A Pilot Case-Control Study of the Social Media Activity Following Cluster and Non-Cluster Suicides in Australia

by Phillip Cheuk Fung Law, Lay San Too, Nicole T.M. Hill, Jo Robinson, Madelyn Gould, Jo-An Occipinti, Matthew J. Spittal, Katrina Witt, Mark Sinyor, Benedikt Till, Nathaniel Osgood, Ante Prodan, Rifat Zahan and Jane Pirkis

Published 29 December 2021


An estimated 6% of suicides occur in clusters; 6% of suicides by young people and 2% of those by adults. 'Contagion', the social transmission of suicidal behaviour following exposure to the suicide of another, is a mechanism by which suicide clusters are thought to occur. There is strong evidence that media can play a role in contagion, but little is known about how social media may play a role in suicide clusters.

Research and findings

This pilot study presented a methodological approach to examining whether Facebook activity following cluster and non-cluster suicides differed.
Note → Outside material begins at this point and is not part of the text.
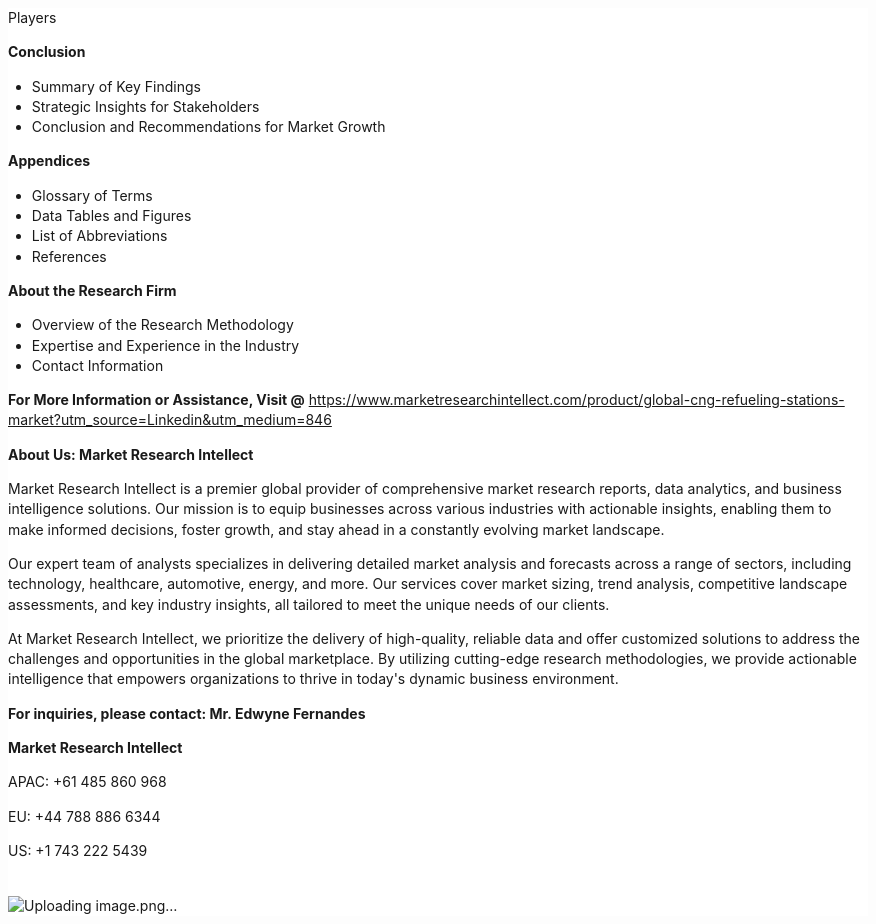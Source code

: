 Players</li></ul><p><strong>Conclusion</strong></p><ul><li>Summary of Key Findings</li><li>Strategic Insights for Stakeholders</li><li>Conclusion and Recommendations for Market Growth</li></ul><p><strong>Appendices</strong></p><ul><li>Glossary of Terms</li><li>Data Tables and Figures</li><li>List of Abbreviations</li><li>References</li></ul><p><strong>About the Research Firm</strong></p><ul><li>Overview of the Research Methodology</li><li>Expertise and Experience in the Industry</li><li>Contact Information</li></ul></div><div class="article-main__content" data-test-id="publishing-text-block"><p><span class="font-[700]"><strong>For More Information or Assistance, Visit @</strong>&nbsp;<a href="https://www.marketresearchintellect.com/product/global-cng-refueling-stations-market?utm_source=Linkedin&utm_medium=846">https://www.marketresearchintellect.com/product/global-cng-refueling-stations-market?utm_source=Linkedin&utm_medium=846</a></span></p><p><strong>About Us: Market Research Intellect</strong></p><p>Market Research Intellect is a premier global provider of comprehensive market research reports, data analytics, and business intelligence solutions. Our mission is to equip businesses across various industries with actionable insights, enabling them to make informed decisions, foster growth, and stay ahead in a constantly evolving market landscape.</p><p>Our expert team of analysts specializes in delivering detailed market analysis and forecasts across a range of sectors, including technology, healthcare, automotive, energy, and more. Our services cover market sizing, trend analysis, competitive landscape assessments, and key industry insights, all tailored to meet the unique needs of our clients.</p><p>At Market Research Intellect, we prioritize the delivery of high-quality, reliable data and offer customized solutions to address the challenges and opportunities in the global marketplace. By utilizing cutting-edge research methodologies, we provide actionable intelligence that empowers organizations to thrive in today's dynamic business environment.</p><p><strong>For inquiries, please contact: Mr. Edwyne Fernandes</strong></p><p><strong>Market Research Intellect</strong></p><p>APAC: +61 485 860 968</p><p>EU: +44 788 886 6344</p><p>US: +1 743 222 5439</p></div><div class="article-main__content" data-test-id="publishing-text-block">&nbsp;</div>
![Uploading image.png…]()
Two suicide clusters were identified by statistically scanning data obtained from the National Coronial Information System (NCIS). Each cluster case was then matched to 10 non-cluster suicides.

Public Facebook accounts of three of the 48 cluster cases were found, and 20 of the 480 non-cluster controls, as well as their public friends-list accounts. Social media activity was retrieved, and text segments that referred to the deceased and were written during the month after the date of death were included in the analysis.

Text segments were analysed in a number of ways:

  • Examined for “putatively harmful” and “putatively protective” content, for example discussion of the suicide method vs. messages discouraging suicidal acts: No “putatively harmful” or “putatively protective” content following any suicides was found.
  • Concept mapping: “Family” and “son” concepts were more common for cluster cases and “xx”, “sorry” and “loss” concepts were more common for non-cluster controls.
  • Word-emotion association and sentiment analysis: there were twice as many surprise and disgust-associated words for cluster cases.
  • Reactions-to-posts ratio (using emoji reactions): posts about non-cluster controls were four times as receptive as those about cluster cases.


These findings suggest there may be differences in social media posts between cluster and non-cluster suicides, that may contribute to contagion in cluster cases. There were a number of limitations of this study, such as the use of the Facebook platform only and public profiles, resulting in relatively limited number of text segments that may not represent the full scope of social media dialogue following suicide. The paper presents a new way to conduct this type of analysis of social media posts in examining contagion that can be built upon for future research.

Note: this paper includes example terms related to method.

#chatsafe guidelines are available to guide the safe online discussion of suicide for young people.